Information given

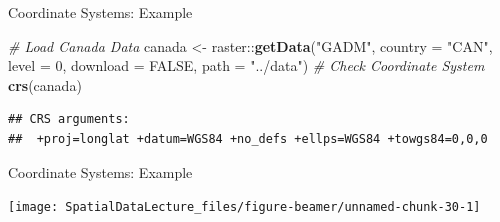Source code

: \documentclass[10pt,ignorenonframetext,]{beamer}
\newenvironment{Shaded}{\begin{snugshade}}{\end{snugshade}}
\newcommand{\KeywordTok}[1]{\textcolor[rgb]{0.13,0.29,0.53}{\textbf{{#1}}}}
\newcommand{\DataTypeTok}[1]{\textcolor[rgb]{0.13,0.29,0.53}{{#1}}}
\newcommand{\DecValTok}[1]{\textcolor[rgb]{0.00,0.00,0.81}{{#1}}}
\newcommand{\StringTok}[1]{\textcolor[rgb]{0.31,0.60,0.02}{{#1}}}
\newcommand{\CommentTok}[1]{\textcolor[rgb]{0.56,0.35,0.01}{\textit{{#1}}}}
\newcommand{\OtherTok}[1]{\textcolor[rgb]{0.56,0.35,0.01}{{#1}}}
\newcommand{\NormalTok}[1]{{#1}}
\providecommand{\tightlist}{%
  \setlength{\itemsep}{0pt}\setlength{\parskip}{0pt}}
\begin{document}
\begin{frame}[fragile]{Coordinate Systems: Example}


\begin{Shaded}
\begin{Highlighting}[]
\CommentTok{# Load Canada Data}
\NormalTok{canada <-}\StringTok{ }\NormalTok{raster::}\KeywordTok{getData}\NormalTok{(}\StringTok{"GADM"}\NormalTok{, }\DataTypeTok{country =} \StringTok{"CAN"}\NormalTok{, }
    \DataTypeTok{level =} \DecValTok{0}\NormalTok{, }\DataTypeTok{download =} \OtherTok{FALSE}\NormalTok{, }\DataTypeTok{path =} \StringTok{"../data"}\NormalTok{)}
\CommentTok{# Check Coordinate System}
\KeywordTok{crs}\NormalTok{(canada)}
\end{Highlighting}
\end{Shaded}

\begin{verbatim}
## CRS arguments:
##  +proj=longlat +datum=WGS84 +no_defs +ellps=WGS84 +towgs84=0,0,0
\end{verbatim}

\end{frame}

\begin{frame}{Coordinate Systems: Example}

\begin{center}\texttt{[image: SpatialDataLecture\_files/figure-beamer/unnamed-chunk-30-1]} \end{center}

\end{frame}
\end{document}
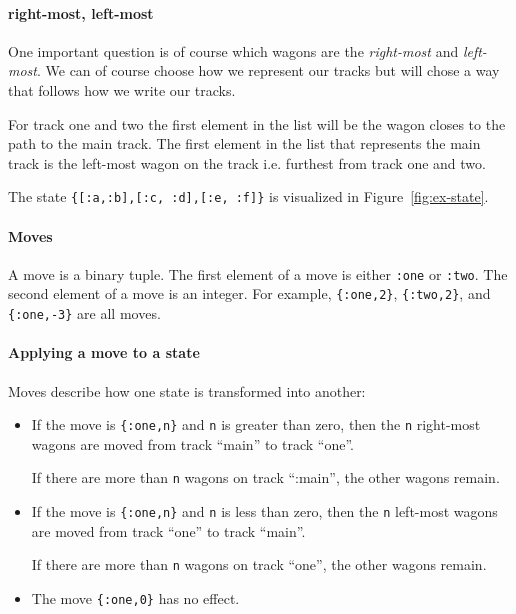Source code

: \documentclass[a4paper,11pt]{article}
\begin{document}
\paragraph{right-most, left-most}

One important question is of course which wagons are the {\em
 right-most} and {\em left-most}. We can of course choose how we
represent our tracks but will chose a way that follows how we write our tracks.

For track one and two the first element in the list will be the wagon
closes to the path to the main track. The first element in the list
that represents the main track is the left-most wagon on the track
i.e. furthest from track one and two.

The state \verb+{[:a,:b],[:c, :d],[:e, :f]}+
is visualized in Figure~\ref{fig:ex-state}.


\paragraph{Moves}

A move is a binary tuple. The first element of a move is either
\verb+:one+ or \verb+:two+. The second element of a move is an
integer. For example, \verb+{:one,2}+, \verb+{:two,2}+, and
\verb+{:one,-3}+ are all moves.

\paragraph{Applying a move to a state}

Moves describe how one state is transformed into another:
\begin{itemize}
\item If the move is \verb+{:one,n}+ and \verb+n+ is greater than
  zero, then the \verb+n+ right-most wagons are moved from track
  ``main'' to track ``one''.

  If there are more than \verb+n+ wagons on track ``:main'', the
  other wagons remain.

\item If the move is \verb+{:one,n}+ and \verb+n+ is less than zero,
  then the \verb+n+ left-most wagons are moved from track ``one''
  to track ``main''.

  If there are more than \verb+n+ wagons on track ``one'', the
  other wagons remain.
\item The move \verb+{:one,0}+ has no effect.
\end{itemize}
\end{document}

Task directions
Output only the lines that run from the one containing "is greater than" through the last line of the material above, both included.

Answer for this exercise
\item If the move is \verb+{:one,n}+ and \verb+n+ is greater than
  zero, then the \verb+n+ right-most wagons are moved from track
  ``main'' to track ``one''.

  If there are more than \verb+n+ wagons on track ``:main'', the
  other wagons remain.

\item If the move is \verb+{:one,n}+ and \verb+n+ is less than zero,
  then the \verb+n+ left-most wagons are moved from track ``one''
  to track ``main''.

  If there are more than \verb+n+ wagons on track ``one'', the
  other wagons remain.
\item The move \verb+{:one,0}+ has no effect.
\end{itemize}
\end{document}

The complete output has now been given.